Menanggapi hal ini, pihak Aqua memberikan penjelasan bahwa sumber air yang dimaksud adalah dari akuifer dalam — lapisan air tanah yang terletak jauh di bawah permukaan dan memiliki tekanan tinggi.
Menurut Rachmat Fajar Lubis, peneliti hidrologi dari Pusat Riset Limnologi dan Sumber Daya Air, BRIN, sumber air di alam secara umum terbagi menjadi tiga jenis: air hujan, air permukaan, dan air tanah.

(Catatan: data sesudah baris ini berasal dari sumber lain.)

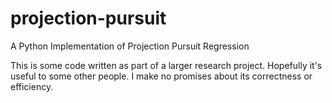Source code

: # projection-pursuit
A Python Implementation of Projection Pursuit Regression

This is some code written as part of a larger research project. Hopefully it's useful to some other people. I make no promises about its correctness or efficiency.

Dari ketiganya, air tanah merupakan sumber utama bagi sebagian besar perusahaan AMDK di Indonesia.
“Air tanah memiliki dua karakter,” ujar Rachmat kepada detikcom, Minggu (26/10/2025). “Ada air tanah bebas dan ada air tanah tertekan. Air tanah bebas adalah air yang tekanannya sama dengan udara di sekitarnya, letaknya dekat dengan permukaan tanah, dan biasanya digunakan untuk kebutuhan rumah tangga.”
Air tanah bebas ini mudah terpengaruh oleh kondisi cuaca — melimpah saat musim hujan dan menyusut ketika kemarau. Berbeda dengan itu, air tanah tertekan (akuifer dalam) terletak jauh di bawah permukaan dan dilindungi oleh lapisan kedap air, sehingga tidak mudah tercemar atau terpengaruh musim.

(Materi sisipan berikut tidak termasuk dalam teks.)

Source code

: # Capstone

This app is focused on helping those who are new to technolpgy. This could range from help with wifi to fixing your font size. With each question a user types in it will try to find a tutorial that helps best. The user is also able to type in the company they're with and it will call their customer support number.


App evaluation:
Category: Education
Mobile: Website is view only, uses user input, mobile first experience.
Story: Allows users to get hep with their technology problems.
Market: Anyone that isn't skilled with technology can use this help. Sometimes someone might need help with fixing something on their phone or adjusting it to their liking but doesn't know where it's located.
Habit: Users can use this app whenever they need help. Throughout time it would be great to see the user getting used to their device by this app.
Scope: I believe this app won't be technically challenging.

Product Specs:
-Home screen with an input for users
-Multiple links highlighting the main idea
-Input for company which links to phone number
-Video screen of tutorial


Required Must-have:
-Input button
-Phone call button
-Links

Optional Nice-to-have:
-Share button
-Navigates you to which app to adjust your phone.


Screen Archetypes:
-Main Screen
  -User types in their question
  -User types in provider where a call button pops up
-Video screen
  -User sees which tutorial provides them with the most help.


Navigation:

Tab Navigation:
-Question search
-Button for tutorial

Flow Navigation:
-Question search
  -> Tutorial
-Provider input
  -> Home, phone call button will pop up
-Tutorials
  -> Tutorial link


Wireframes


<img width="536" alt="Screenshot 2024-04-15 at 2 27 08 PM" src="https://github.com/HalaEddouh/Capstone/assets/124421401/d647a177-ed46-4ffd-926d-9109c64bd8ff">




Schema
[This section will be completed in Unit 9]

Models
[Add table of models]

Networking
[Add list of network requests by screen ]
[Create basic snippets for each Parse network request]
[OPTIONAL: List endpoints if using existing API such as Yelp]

“Air tanah tertekan bisa tetap mengalir bahkan saat kemarau panjang. Itulah sebabnya sungai tetap memiliki aliran air meskipun musim kering,” jelasnya.
Karena letaknya yang dalam, pengambilan air dari akuifer ini memerlukan izin resmi serta dikenakan pajak air tanah, tidak dapat dilakukan sembarangan.

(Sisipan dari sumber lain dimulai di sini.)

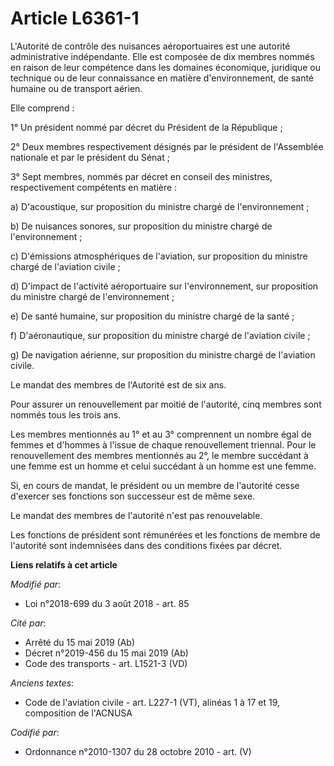 # Article L6361-1

L'Autorité de contrôle des nuisances aéroportuaires est une autorité administrative indépendante. Elle est composée de dix
membres nommés en raison de leur compétence dans les domaines économique, juridique ou technique ou de leur connaissance en
matière d'environnement, de santé humaine ou de transport aérien.

Elle comprend :

1° Un président nommé par décret du Président de la République ;

2° Deux membres respectivement désignés par le président de l'Assemblée nationale et par le président du Sénat ;

3° Sept membres, nommés par décret en conseil des ministres, respectivement compétents en matière :

a) D'acoustique, sur proposition du ministre chargé de l'environnement ;

b) De nuisances sonores, sur proposition du ministre chargé de l'environnement ;

c) D'émissions atmosphériques de l'aviation, sur proposition du ministre chargé de l'aviation civile ;

d) D'impact de l'activité aéroportuaire sur l'environnement, sur proposition du ministre chargé de l'environnement ;

e) De santé humaine, sur proposition du ministre chargé de la santé ;

f) D'aéronautique, sur proposition du ministre chargé de l'aviation civile ;

g) De navigation aérienne, sur proposition du ministre chargé de l'aviation civile.

Le mandat des membres de l'Autorité est de six ans.

Pour assurer un renouvellement par moitié de l'autorité, cinq membres sont nommés tous les trois ans.

Les membres mentionnés au 1° et au 3° comprennent un nombre égal de femmes et d'hommes à l'issue de chaque renouvellement
triennal. Pour le renouvellement des membres mentionnés au 2°, le membre succédant à une femme est un homme et celui
succédant à un homme est une femme.

Si, en cours de mandat, le président ou un membre de l'autorité cesse d'exercer ses fonctions son successeur est de même
sexe.

Le mandat des membres de l'autorité n'est pas renouvelable.

Les fonctions de président sont rémunérées et les fonctions de membre de l'autorité sont indemnisées dans des conditions
fixées par décret.

**Liens relatifs à cet article**

_Modifié par_:

  - Loi n°2018-699 du 3 août 2018 - art. 85

_Cité par_:

  - Arrêté du 15 mai 2019 (Ab)
  - Décret n°2019-456 du 15 mai 2019 (Ab)
  - Code des transports - art. L1521-3 (VD)

_Anciens textes_:

  - Code de l'aviation civile - art. L227-1 (VT), alinéas 1 à 17 et 19, composition de l'ACNUSA

_Codifié par_:

  - Ordonnance n°2010-1307 du 28 octobre 2010 - art. (V)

Rachmat menjelaskan bahwa baik air dari mata air alami maupun air hasil pengeboran sebenarnya bisa berasal dari lapisan akuifer yang sama. Perbedaannya terletak pada cara pengambilan dan pengelolaannya.
“Sekarang hampir semua perusahaan AMDK menggunakan metode pengeboran, bahkan di wilayah yang dekat dengan sumber mata air,” ungkapnya. “Tujuannya untuk menjaga kualitas air dari potensi kontaminasi bakteri.”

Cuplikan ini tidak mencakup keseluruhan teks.